段时瑞嘴里的话语恍若一把锋利的刀刃无情地劈下来,将那些虔诚、爱慕、喜悦通通砍成碎片,他猝不及防地摔倒在地,被尖锐的碎片扎出一身鲜血淋漓。
他昨夜全心全意虔诚的付出,竟沦为如此不堪。
南希眼底涌现一片猩红,他逼近段时瑞,脸上的肌肉因为怒意而抽搐着,狰狞得可怕:“你他妈给我再说一遍。”

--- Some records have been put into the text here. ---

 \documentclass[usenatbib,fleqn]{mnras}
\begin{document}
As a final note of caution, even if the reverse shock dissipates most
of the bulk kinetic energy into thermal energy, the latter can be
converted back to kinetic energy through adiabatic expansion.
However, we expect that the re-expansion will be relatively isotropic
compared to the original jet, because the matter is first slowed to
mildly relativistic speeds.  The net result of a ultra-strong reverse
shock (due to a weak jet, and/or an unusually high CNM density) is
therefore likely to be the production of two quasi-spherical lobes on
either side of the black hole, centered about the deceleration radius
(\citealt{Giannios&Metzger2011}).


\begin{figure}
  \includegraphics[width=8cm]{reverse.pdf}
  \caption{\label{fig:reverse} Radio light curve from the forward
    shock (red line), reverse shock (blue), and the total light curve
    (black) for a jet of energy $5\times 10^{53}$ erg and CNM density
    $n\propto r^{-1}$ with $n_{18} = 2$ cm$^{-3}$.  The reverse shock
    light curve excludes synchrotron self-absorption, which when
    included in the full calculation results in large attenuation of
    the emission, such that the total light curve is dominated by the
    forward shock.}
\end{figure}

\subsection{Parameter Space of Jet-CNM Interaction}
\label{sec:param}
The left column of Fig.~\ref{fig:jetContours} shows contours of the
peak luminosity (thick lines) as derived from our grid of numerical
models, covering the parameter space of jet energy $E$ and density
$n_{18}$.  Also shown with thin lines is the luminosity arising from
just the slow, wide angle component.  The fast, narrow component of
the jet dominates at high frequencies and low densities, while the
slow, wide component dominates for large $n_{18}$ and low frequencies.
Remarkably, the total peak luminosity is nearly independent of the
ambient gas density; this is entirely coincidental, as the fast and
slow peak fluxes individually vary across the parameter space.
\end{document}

“说多少遍都行。”段时瑞无所畏惧地,目光冰冷地回道,“我该说你是傻还是天真?你当初那样玩弄我,怎么会以为我还会爱上你?人贱也得有个限度吧?南公子,你现在体会到的愤怒或痛苦,我当初也体会过一遍,终于,个中滋味也可以让你好好地感受一下了。”说完,他唇边勾出一个残酷的笑痕。
南希盯着眼前的这个人,忽然间不认识他了。
那个会为他做宵夜、吹头发,有着温暖嘴唇和怀抱的人,怎么可能会是眼前这个人。
那个有着一双很舒服很温柔的手的人,怎么会转眼间用同样的一双手,无情地将他推落深渊。
然后告诉他,游戏结束。
“……时瑞哥,你怎么了,你到底是怎么了……时瑞哥……”
南希揪住他的手忽然无力地垂落。
他的眼圈渐渐地红了。
他看着他,悲怆地喃喃自语,宛如一个孩子茫茫然地想要唤回把自己抛弃掉的人。